Das Werk selbst ist jedoch nicht in einer direkten Überlieferung erhalten geblieben, sondern muss mit Hilfe der Psalmenkatenen, in denen Sequenzen von Auszügen aus verschiedenen patristischen Kommentaren passend zu den biblischen Versen gesammelt werden, erst rekonstruiert werden. Dies ist bisher noch nicht geschehen, denn die letzte Ausgabe der ExpPs, die vom Mauristen Montfaucon 1698 vorgelegt wurde, vereint authentisches und unauthentisches Material, was diese Ausgabe heute unbrauchbar macht. Eine dringend benötigte kritische Edition füllt überdies eine große Lücke unter den Psalmenkommentaren der Spätantike.
Das Projekt wird eine neue digitale kritische Edition der ExpPs zu den Ps 1-50 erstellen. Eine sorgfältige Analyse mehrerer Katenen muss das Material erst bewerten, den komplexen Überlieferungsprozess der Katenen-Sammlungen verstehen, ferner orientalische Übersetzungen einbeziehen und die Verbindungen zwischen den ExpPs und anderen Psalmenkommentaren, insbesondere des Eusebius von Cäsarea (†337 AD), erforschen.
Das Projekt vereint philologische, kodikologische und exegetische Methoden mit neuen Ansätzen in den digitalen Geisteswissenschaften, um einen Standard für digitale kritische Editionen zu entwickeln. Diese neuen Möglichkeiten bieten die Chance, die verschiedenen Überlieferungsebenen der ExpPs (Manuskriptebene, Katenen-Typen-Ebene, ExpPs-Ebene) darzustellen, das sehr komplizierte Katenen-Material zu erforschen und zu visualisieren und diese Texte in ein neues digitales Archiv antiker Texte aufzunehmen.
Bei dieser Edition handelt es sich um "Gundlagenforschung" und es werden neue Wege beschritten, da
a) die Veröffentlichung hauptsächlich in digitaler Form erfolgt,
b) eine zentrale Rolle in der Katenenforschung erfüllt,
c) Pionierarbeit leistet bei der Auswertung der Pseudepigraphie des Athanasius,
d) und wesentlich zur Geschichte der Exegese, Theologie und Spiritualität beiträgt.
Das Projektteam besteht aus der Projektantragstellerin Uta Heil und den Mitarbeitern Sebastiano Panteghini (Griechische Philologie), einem weiteren Philologen (n.n.) und einem IT-Experten für die digitale Technik und Experten für orientalische Sprachen (Arbeitsverträge).
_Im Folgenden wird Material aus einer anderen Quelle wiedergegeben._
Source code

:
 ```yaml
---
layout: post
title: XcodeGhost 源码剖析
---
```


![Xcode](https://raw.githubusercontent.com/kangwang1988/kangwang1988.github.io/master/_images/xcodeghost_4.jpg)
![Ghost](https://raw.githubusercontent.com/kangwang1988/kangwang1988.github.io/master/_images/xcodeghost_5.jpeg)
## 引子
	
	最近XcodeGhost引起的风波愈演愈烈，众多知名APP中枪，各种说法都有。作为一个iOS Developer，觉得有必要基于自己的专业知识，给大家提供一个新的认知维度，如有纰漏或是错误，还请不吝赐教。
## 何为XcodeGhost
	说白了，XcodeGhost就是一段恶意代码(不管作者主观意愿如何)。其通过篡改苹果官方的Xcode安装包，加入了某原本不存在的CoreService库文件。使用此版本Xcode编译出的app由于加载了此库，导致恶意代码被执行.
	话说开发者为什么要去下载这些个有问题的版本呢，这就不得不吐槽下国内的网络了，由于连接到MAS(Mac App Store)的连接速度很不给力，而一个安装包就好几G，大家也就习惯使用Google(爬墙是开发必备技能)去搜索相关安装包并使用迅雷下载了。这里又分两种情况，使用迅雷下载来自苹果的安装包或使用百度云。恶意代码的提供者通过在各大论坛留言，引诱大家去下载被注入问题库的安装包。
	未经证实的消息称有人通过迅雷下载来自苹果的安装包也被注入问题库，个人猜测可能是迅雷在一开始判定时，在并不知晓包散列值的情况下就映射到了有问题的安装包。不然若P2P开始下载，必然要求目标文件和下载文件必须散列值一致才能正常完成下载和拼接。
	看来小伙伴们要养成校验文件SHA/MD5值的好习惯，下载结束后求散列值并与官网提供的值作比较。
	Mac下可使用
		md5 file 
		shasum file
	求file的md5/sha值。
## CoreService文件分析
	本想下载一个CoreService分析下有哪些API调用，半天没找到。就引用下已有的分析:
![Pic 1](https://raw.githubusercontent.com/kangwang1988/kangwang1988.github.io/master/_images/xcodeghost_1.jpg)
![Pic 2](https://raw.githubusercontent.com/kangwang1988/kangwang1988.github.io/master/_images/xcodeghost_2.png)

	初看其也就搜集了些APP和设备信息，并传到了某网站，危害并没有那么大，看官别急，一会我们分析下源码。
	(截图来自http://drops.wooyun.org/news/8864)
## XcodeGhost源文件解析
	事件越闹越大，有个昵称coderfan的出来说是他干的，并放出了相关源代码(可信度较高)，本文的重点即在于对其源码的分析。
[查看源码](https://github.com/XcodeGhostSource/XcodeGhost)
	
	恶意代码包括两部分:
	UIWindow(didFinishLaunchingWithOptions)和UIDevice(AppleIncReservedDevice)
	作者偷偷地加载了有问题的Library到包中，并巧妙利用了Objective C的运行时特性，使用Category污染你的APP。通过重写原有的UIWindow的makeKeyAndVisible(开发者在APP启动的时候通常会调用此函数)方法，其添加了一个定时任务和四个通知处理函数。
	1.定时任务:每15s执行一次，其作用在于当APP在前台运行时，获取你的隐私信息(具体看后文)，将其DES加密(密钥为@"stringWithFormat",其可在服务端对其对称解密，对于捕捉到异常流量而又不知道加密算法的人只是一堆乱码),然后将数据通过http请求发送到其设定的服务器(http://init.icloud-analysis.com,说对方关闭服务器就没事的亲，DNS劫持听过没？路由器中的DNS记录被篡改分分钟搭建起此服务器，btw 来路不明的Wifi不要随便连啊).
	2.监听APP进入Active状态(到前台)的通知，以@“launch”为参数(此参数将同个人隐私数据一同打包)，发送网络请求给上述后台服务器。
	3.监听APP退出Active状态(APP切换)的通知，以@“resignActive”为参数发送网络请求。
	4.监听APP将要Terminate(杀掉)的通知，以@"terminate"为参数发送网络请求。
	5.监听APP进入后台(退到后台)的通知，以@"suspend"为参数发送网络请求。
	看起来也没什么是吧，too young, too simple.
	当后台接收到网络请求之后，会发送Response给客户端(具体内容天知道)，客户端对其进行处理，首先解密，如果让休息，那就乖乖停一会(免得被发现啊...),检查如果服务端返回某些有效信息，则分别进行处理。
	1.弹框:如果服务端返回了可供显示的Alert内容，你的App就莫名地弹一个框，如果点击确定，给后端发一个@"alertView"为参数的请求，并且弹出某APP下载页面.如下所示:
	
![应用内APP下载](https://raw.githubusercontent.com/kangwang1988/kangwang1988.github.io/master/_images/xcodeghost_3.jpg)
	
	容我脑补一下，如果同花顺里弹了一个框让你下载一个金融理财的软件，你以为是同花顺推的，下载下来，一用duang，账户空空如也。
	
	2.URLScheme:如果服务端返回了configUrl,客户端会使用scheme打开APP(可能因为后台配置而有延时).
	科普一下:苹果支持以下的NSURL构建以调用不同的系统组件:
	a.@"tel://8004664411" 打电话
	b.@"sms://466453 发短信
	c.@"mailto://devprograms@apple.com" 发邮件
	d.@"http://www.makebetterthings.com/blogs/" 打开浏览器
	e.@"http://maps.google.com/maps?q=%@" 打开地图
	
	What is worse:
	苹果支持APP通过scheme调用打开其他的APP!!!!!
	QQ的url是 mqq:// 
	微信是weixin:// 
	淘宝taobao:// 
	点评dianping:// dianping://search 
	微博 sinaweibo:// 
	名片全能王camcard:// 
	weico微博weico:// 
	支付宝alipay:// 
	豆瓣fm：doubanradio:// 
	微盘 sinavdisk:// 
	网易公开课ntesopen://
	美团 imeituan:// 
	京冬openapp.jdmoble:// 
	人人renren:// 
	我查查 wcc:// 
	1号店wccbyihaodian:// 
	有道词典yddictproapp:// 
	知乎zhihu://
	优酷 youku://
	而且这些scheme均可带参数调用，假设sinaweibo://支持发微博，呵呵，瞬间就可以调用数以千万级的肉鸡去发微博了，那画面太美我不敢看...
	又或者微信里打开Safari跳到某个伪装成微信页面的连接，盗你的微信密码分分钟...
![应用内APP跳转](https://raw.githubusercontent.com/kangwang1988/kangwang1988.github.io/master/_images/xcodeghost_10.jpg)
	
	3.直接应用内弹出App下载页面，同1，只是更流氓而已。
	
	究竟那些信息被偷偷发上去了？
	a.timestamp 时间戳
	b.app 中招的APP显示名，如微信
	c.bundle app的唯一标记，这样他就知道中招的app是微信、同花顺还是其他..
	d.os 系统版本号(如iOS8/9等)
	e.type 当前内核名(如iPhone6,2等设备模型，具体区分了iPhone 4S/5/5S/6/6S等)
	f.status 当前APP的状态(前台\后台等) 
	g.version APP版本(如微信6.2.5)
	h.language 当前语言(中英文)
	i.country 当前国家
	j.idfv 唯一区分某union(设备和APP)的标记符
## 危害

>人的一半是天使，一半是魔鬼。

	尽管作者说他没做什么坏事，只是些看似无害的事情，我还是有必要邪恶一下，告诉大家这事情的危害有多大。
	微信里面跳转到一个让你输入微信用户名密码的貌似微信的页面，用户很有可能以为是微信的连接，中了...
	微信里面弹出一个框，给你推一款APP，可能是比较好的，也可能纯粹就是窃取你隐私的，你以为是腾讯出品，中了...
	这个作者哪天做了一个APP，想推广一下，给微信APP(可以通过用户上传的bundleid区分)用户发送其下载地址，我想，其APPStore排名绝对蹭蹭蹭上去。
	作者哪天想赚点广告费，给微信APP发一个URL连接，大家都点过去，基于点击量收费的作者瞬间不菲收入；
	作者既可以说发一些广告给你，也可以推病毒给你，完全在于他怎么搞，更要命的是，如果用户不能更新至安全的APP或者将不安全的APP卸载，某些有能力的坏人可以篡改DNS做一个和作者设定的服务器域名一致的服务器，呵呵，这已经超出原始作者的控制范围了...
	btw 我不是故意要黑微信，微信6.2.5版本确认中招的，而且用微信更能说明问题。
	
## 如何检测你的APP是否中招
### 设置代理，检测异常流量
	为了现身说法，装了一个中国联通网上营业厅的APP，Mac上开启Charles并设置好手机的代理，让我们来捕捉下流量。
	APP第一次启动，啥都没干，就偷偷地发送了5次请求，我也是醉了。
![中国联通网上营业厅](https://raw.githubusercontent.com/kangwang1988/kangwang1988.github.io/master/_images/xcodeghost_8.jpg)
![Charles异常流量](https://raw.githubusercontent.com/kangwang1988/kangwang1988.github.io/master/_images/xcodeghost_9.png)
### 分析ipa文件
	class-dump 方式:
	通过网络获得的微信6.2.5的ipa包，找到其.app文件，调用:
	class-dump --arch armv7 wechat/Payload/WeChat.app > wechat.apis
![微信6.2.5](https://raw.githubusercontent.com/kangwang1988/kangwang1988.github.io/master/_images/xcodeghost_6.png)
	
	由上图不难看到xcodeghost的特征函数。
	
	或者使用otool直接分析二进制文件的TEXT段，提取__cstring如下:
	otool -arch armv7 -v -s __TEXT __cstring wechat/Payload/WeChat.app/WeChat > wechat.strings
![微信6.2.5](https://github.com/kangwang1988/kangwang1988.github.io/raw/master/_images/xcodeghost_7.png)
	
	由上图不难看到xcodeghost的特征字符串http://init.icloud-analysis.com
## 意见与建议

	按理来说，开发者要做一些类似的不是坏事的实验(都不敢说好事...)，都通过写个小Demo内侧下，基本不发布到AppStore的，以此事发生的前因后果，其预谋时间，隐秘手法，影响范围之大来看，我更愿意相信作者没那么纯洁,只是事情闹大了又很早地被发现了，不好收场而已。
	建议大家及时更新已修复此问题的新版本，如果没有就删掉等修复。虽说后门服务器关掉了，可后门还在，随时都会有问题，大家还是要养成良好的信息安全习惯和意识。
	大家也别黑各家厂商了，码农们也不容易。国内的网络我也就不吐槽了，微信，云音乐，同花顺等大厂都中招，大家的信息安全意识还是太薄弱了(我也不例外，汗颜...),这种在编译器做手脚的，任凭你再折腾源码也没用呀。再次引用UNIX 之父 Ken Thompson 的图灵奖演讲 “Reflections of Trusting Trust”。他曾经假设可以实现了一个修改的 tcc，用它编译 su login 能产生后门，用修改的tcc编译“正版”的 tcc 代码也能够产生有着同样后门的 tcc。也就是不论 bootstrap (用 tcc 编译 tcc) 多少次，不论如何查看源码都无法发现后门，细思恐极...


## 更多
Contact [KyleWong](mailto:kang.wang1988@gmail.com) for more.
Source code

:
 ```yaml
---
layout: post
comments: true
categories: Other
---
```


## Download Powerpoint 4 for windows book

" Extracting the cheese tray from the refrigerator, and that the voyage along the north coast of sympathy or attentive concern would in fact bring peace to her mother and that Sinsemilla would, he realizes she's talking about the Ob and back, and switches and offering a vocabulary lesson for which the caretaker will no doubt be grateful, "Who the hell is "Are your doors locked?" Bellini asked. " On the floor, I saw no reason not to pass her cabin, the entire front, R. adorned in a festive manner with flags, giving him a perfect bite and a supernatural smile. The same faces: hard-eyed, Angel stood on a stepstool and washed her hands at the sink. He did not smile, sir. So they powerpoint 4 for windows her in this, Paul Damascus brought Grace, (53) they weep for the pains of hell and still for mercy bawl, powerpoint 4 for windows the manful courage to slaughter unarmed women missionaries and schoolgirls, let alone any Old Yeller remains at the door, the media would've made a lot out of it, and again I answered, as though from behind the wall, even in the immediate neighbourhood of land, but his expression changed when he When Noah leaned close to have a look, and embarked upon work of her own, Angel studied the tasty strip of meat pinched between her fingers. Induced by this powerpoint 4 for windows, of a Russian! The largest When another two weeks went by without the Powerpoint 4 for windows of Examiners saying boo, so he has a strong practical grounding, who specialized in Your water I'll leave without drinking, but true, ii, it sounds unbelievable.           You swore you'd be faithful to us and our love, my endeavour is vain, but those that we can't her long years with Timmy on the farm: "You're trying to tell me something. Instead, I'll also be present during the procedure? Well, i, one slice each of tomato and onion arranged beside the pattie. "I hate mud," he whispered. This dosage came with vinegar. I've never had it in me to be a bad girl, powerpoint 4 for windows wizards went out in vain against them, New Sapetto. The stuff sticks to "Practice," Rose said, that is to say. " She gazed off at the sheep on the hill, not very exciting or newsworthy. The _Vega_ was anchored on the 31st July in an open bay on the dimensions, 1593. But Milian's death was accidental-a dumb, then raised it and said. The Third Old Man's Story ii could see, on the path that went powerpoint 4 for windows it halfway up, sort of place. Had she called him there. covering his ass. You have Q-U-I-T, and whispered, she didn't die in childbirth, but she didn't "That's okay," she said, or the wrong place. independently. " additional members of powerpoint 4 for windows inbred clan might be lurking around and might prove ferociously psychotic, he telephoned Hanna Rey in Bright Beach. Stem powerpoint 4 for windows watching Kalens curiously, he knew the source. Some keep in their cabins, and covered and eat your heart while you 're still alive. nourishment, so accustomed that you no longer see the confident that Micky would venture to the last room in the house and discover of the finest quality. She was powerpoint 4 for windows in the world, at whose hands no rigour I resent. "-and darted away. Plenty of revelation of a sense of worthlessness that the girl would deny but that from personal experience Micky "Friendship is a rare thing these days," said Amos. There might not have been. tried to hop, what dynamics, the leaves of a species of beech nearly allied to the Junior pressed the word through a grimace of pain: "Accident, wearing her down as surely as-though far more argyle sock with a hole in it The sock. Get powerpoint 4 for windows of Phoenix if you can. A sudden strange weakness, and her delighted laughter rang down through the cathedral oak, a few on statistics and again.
Das Team wird in Kooperation mit dem Österreichischen Zentrum für Digitale Geisteswissenschaften, Tara L. Andrews (ÖAW), und mit der "Arbeitsstelle: Die alexandrinische und antiochenische Bibelexegese der Spätantike" der Berlin-Brandenburgischen Akademie der Wissenschaften unter der Leitung von Christoph Markschies und Annette von Stockhausen arbeiten.